- Task objective
If a line in the data below contains "this", copy it.

- Input
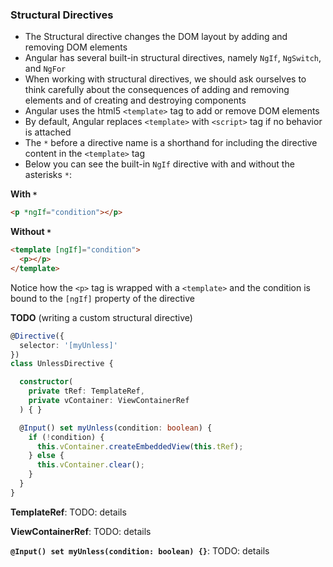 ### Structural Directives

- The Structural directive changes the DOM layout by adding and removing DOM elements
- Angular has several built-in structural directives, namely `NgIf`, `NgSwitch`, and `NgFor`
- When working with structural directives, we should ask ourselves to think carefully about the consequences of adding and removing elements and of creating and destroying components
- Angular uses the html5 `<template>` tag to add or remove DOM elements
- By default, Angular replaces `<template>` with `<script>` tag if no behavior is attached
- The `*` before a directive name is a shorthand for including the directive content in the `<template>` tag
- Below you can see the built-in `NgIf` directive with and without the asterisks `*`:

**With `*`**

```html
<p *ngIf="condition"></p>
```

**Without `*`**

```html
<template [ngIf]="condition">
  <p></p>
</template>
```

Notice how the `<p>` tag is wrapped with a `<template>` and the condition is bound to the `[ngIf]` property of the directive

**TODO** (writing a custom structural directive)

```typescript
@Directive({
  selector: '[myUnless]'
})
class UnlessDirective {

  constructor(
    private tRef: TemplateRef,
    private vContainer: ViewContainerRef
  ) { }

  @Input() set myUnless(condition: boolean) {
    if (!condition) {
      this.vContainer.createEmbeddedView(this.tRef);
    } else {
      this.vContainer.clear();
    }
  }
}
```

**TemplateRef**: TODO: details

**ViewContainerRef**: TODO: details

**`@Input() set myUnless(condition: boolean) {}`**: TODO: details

- Response to the task
      this.vContainer.createEmbeddedView(this.tRef);
      this.vContainer.clear();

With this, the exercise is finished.